Bloomberg
Wanda Sports Group Co fell 36 percent in its trading debut after its US initial public offering raised only $190 million, less than half its earlier goal for the listing.
The American depositary shares priced in the IPO at $8 and then opened at $6. The shares ended the day worth only $5.16 a share, valuing the Beijing-based company at $705 million after the second-worst debut on a US exchange this year.
The outcome was a far cry from earlier aspirations by the unit of Chinese billionaire Wang Jianlin’s conglomerate Dalian Wanda Group Co to raise as much as $500 million. Wanda Sports and some of its investors originally sought to sell 33.33 million shares for $12 to $15 each.
Faced with insufficient demand, the owner of the Ironman triathlon brand had slashed the size and price range before the offering.
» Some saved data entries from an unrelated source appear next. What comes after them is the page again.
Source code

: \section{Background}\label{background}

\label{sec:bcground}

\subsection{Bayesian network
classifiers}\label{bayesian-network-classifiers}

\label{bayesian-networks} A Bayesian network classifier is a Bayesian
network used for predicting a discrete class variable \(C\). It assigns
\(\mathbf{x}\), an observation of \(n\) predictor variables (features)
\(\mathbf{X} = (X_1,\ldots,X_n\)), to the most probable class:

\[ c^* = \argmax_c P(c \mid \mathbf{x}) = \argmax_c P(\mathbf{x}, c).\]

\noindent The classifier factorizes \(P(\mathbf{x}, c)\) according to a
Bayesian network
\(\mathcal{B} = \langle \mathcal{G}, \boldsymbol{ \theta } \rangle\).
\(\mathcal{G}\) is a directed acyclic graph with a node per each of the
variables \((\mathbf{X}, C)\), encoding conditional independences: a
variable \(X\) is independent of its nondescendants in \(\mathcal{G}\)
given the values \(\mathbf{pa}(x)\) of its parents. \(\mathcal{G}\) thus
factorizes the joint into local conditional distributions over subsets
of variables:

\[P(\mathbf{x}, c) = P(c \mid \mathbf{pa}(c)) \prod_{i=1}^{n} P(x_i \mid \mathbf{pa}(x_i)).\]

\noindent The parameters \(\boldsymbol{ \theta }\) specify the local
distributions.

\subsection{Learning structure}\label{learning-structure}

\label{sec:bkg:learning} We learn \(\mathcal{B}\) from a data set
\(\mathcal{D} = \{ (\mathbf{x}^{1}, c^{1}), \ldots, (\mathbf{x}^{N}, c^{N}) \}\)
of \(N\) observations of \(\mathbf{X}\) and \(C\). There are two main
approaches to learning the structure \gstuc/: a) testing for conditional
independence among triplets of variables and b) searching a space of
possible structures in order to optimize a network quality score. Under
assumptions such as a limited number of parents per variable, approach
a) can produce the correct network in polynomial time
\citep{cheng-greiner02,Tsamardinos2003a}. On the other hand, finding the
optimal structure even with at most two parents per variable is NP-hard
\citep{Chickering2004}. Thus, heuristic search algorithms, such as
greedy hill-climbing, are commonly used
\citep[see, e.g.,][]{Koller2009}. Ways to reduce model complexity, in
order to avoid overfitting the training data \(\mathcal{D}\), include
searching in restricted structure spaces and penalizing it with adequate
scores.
The targets were lowered to 28 million shares for $9 to $11 each.
The offering ended up at 23.8 million shares after existing shareholders abandoned plans to sell 13.3 million of their shares. The debut crash adds to the poor performance of Chinese companies that have gone public this year in the US Including Wanda Sports, 11 of the 18 are trading below their IPO price, according to data compiled by Bloomberg.
Ruhnn Holding, a Chinese company that promotes e-commerce through online influencers, fell 37 percent drop on its first day and ranks as the year’s worst IPO in the US.
On average, listings for China-based firms are up 2.5 percent from their offer price, compared with 31 percent for all US listings.
Wanda Sports, which has had partnerships with FIFA and the Chinese Basketball Association, owns sports properties and generates revenue from events, sponsorship and media pacts.